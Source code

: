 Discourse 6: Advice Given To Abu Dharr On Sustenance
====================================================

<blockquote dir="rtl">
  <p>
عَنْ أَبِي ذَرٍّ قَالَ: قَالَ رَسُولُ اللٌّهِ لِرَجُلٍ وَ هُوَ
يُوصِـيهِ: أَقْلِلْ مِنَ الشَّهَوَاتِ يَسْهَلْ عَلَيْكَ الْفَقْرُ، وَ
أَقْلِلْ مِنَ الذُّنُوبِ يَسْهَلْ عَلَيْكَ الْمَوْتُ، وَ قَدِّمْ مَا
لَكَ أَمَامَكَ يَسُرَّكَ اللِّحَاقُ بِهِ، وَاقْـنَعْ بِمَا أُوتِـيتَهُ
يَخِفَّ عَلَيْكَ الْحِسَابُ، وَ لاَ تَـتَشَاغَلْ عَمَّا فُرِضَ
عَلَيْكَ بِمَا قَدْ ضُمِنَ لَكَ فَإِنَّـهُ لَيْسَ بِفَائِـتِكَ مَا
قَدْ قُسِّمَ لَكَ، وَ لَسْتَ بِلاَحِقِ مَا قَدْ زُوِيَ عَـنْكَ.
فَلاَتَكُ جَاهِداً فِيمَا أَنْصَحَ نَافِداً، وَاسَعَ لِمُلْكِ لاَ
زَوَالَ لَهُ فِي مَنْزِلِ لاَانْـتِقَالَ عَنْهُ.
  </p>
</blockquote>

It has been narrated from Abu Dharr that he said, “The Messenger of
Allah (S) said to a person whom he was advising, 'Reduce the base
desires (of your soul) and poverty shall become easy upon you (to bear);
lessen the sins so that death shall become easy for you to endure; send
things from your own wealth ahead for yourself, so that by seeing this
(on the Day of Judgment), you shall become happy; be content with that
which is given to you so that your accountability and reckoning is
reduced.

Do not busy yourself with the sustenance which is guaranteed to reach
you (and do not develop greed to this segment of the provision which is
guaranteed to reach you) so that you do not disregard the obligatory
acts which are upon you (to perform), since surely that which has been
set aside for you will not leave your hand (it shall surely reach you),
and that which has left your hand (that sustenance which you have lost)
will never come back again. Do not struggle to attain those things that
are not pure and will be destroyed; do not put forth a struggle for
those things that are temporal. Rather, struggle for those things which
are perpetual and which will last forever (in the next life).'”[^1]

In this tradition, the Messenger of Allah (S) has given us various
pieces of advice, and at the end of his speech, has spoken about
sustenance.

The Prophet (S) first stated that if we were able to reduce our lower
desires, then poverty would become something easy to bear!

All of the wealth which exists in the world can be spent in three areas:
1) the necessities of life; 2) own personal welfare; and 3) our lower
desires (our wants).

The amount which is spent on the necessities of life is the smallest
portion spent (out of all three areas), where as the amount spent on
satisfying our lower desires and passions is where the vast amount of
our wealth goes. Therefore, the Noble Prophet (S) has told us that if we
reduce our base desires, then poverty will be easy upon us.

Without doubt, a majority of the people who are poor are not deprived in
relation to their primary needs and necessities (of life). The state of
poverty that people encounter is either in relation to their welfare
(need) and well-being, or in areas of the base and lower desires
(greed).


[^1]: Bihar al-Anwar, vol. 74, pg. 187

********************

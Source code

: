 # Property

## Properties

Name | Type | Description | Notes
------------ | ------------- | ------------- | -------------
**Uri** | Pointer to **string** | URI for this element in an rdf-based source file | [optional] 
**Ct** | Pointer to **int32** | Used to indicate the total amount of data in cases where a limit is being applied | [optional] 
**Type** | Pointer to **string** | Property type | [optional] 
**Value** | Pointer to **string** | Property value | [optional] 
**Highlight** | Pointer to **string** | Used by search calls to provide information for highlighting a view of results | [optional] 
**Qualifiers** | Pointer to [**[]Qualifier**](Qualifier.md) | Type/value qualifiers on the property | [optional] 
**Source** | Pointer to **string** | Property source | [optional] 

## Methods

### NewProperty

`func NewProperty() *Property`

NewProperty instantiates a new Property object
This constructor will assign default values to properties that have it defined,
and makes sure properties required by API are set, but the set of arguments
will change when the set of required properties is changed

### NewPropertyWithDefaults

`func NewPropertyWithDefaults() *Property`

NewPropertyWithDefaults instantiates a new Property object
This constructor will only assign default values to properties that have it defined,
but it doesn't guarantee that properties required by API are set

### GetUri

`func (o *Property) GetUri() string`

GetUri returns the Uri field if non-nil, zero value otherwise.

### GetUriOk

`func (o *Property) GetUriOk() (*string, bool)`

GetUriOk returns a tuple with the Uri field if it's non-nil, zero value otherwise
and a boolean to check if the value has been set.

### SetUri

********************

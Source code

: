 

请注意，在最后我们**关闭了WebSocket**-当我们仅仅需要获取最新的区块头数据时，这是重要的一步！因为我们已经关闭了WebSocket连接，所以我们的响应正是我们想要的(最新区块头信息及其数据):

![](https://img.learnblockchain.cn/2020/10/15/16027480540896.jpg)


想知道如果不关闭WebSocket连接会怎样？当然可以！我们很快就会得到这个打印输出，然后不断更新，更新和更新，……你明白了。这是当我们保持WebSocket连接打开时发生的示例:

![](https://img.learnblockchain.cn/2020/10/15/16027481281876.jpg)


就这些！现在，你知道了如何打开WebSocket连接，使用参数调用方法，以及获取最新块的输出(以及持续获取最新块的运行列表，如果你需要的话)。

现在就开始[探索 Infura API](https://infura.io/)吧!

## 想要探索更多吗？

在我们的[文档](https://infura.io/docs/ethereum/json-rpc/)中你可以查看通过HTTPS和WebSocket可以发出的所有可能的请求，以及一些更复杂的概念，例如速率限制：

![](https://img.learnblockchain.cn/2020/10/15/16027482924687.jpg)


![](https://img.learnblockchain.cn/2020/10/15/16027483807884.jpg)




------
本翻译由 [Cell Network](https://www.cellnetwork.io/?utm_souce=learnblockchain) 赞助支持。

********************

== Task ==
For the word "from", please say how many lines in the entries hold it, with only the number as the reply.

== Response box ==
2